*** Opening of Dataset records ***

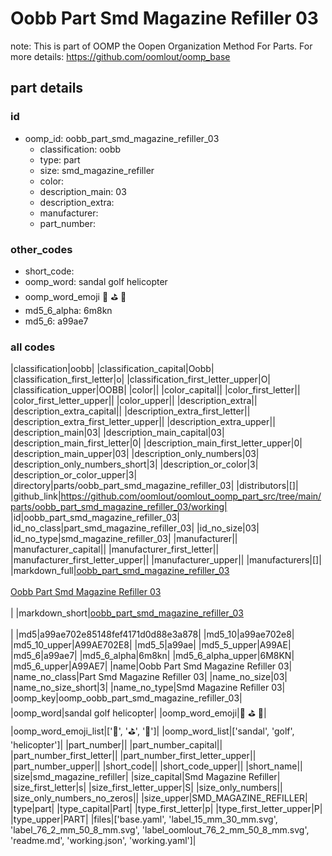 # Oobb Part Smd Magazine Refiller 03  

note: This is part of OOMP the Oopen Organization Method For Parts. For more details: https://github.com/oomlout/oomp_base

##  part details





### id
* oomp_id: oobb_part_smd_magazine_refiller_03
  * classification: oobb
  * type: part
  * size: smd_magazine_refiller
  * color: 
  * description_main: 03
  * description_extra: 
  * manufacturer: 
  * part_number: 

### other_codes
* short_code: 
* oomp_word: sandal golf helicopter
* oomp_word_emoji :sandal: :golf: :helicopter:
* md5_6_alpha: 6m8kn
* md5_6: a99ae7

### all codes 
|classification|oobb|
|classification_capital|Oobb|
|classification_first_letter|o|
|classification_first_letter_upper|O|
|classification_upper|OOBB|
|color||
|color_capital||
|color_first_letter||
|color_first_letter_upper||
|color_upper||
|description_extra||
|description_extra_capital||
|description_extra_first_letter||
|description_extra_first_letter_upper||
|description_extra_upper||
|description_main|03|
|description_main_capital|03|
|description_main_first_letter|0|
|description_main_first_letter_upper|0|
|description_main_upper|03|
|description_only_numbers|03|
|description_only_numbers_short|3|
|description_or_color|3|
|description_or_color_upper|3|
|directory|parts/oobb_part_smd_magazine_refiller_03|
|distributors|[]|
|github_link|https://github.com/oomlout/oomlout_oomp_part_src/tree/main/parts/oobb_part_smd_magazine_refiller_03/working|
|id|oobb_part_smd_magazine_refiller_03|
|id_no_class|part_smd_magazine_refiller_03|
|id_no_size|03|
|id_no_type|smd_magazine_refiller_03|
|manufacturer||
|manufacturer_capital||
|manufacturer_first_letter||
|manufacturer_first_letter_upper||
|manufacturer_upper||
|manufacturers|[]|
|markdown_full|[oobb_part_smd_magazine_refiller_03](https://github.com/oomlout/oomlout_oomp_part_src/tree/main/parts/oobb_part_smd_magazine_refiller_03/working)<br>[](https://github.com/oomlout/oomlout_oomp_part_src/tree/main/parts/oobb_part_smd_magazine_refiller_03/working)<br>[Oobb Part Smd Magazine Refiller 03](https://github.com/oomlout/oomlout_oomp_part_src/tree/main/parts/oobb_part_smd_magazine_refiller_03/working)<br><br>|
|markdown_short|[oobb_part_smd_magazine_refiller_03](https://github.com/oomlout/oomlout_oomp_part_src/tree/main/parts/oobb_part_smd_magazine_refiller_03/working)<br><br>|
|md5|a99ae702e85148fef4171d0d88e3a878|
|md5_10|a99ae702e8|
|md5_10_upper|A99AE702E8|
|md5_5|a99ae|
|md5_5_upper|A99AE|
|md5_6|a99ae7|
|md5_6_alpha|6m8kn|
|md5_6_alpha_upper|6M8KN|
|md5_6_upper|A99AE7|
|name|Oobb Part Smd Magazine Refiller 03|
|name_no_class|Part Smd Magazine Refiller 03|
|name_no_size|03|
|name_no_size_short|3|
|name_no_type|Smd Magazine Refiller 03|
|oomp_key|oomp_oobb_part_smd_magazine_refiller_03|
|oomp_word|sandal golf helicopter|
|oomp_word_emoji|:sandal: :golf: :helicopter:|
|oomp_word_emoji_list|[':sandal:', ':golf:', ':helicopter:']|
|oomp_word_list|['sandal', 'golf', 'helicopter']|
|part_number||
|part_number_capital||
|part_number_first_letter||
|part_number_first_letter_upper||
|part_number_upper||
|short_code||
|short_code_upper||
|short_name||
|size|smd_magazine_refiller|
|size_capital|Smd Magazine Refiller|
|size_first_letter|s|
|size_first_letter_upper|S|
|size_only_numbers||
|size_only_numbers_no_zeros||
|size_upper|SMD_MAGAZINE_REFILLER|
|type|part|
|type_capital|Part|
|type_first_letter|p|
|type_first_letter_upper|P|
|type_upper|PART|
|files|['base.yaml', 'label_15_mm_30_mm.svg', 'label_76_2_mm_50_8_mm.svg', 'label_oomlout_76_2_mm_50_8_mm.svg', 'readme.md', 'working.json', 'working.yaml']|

*** Close of Dataset records ***

For every record above, repeat the text exactly and omit any picture.

 # Oobb Part Smd Magazine Refiller 03  

note: This is part of OOMP the Oopen Organization Method For Parts. For more details: https://github.com/oomlout/oomp_base

##  part details





### id
* oomp_id: oobb_part_smd_magazine_refiller_03
  * classification: oobb
  * type: part
  * size: smd_magazine_refiller
  * color: 
  * description_main: 03
  * description_extra: 
  * manufacturer: 
  * part_number: 

### other_codes
* short_code: 
* oomp_word: sandal golf helicopter
* oomp_word_emoji :sandal: :golf: :helicopter:
* md5_6_alpha: 6m8kn
* md5_6: a99ae7

### all codes 
|classification|oobb|
|classification_capital|Oobb|
|classification_first_letter|o|
|classification_first_letter_upper|O|
|classification_upper|OOBB|
|color||
|color_capital||
|color_first_letter||
|color_first_letter_upper||
|color_upper||
|description_extra||
|description_extra_capital||
|description_extra_first_letter||
|description_extra_first_letter_upper||
|description_extra_upper||
|description_main|03|
|description_main_capital|03|
|description_main_first_letter|0|
|description_main_first_letter_upper|0|
|description_main_upper|03|
|description_only_numbers|03|
|description_only_numbers_short|3|
|description_or_color|3|
|description_or_color_upper|3|
|directory|parts/oobb_part_smd_magazine_refiller_03|
|distributors|[]|
|github_link|https://github.com/oomlout/oomlout_oomp_part_src/tree/main/parts/oobb_part_smd_magazine_refiller_03/working|
|id|oobb_part_smd_magazine_refiller_03|
|id_no_class|part_smd_magazine_refiller_03|
|id_no_size|03|
|id_no_type|smd_magazine_refiller_03|
|manufacturer||
|manufacturer_capital||
|manufacturer_first_letter||
|manufacturer_first_letter_upper||
|manufacturer_upper||
|manufacturers|[]|
|markdown_full|[oobb_part_smd_magazine_refiller_03](https://github.com/oomlout/oomlout_oomp_part_src/tree/main/parts/oobb_part_smd_magazine_refiller_03/working)<br>[](https://github.com/oomlout/oomlout_oomp_part_src/tree/main/parts/oobb_part_smd_magazine_refiller_03/working)<br>[Oobb Part Smd Magazine Refiller 03](https://github.com/oomlout/oomlout_oomp_part_src/tree/main/parts/oobb_part_smd_magazine_refiller_03/working)<br><br>|
|markdown_short|[oobb_part_smd_magazine_refiller_03](https://github.com/oomlout/oomlout_oomp_part_src/tree/main/parts/oobb_part_smd_magazine_refiller_03/working)<br><br>|
|md5|a99ae702e85148fef4171d0d88e3a878|
|md5_10|a99ae702e8|
|md5_10_upper|A99AE702E8|
|md5_5|a99ae|
|md5_5_upper|A99AE|
|md5_6|a99ae7|
|md5_6_alpha|6m8kn|
|md5_6_alpha_upper|6M8KN|
|md5_6_upper|A99AE7|
|name|Oobb Part Smd Magazine Refiller 03|
|name_no_class|Part Smd Magazine Refiller 03|
|name_no_size|03|
|name_no_size_short|3|
|name_no_type|Smd Magazine Refiller 03|
|oomp_key|oomp_oobb_part_smd_magazine_refiller_03|
|oomp_word|sandal golf helicopter|
|oomp_word_emoji|:sandal: :golf: :helicopter:|
|oomp_word_emoji_list|[':sandal:', ':golf:', ':helicopter:']|
|oomp_word_list|['sandal', 'golf', 'helicopter']|
|part_number||
|part_number_capital||
|part_number_first_letter||
|part_number_first_letter_upper||
|part_number_upper||
|short_code||
|short_code_upper||
|short_name||
|size|smd_magazine_refiller|
|size_capital|Smd Magazine Refiller|
|size_first_letter|s|
|size_first_letter_upper|S|
|size_only_numbers||
|size_only_numbers_no_zeros||
|size_upper|SMD_MAGAZINE_REFILLER|
|type|part|
|type_capital|Part|
|type_first_letter|p|
|type_first_letter_upper|P|
|type_upper|PART|
|files|['base.yaml', 'label_15_mm_30_mm.svg', 'label_76_2_mm_50_8_mm.svg', 'label_oomlout_76_2_mm_50_8_mm.svg', 'readme.md', 'working.json', 'working.yaml']|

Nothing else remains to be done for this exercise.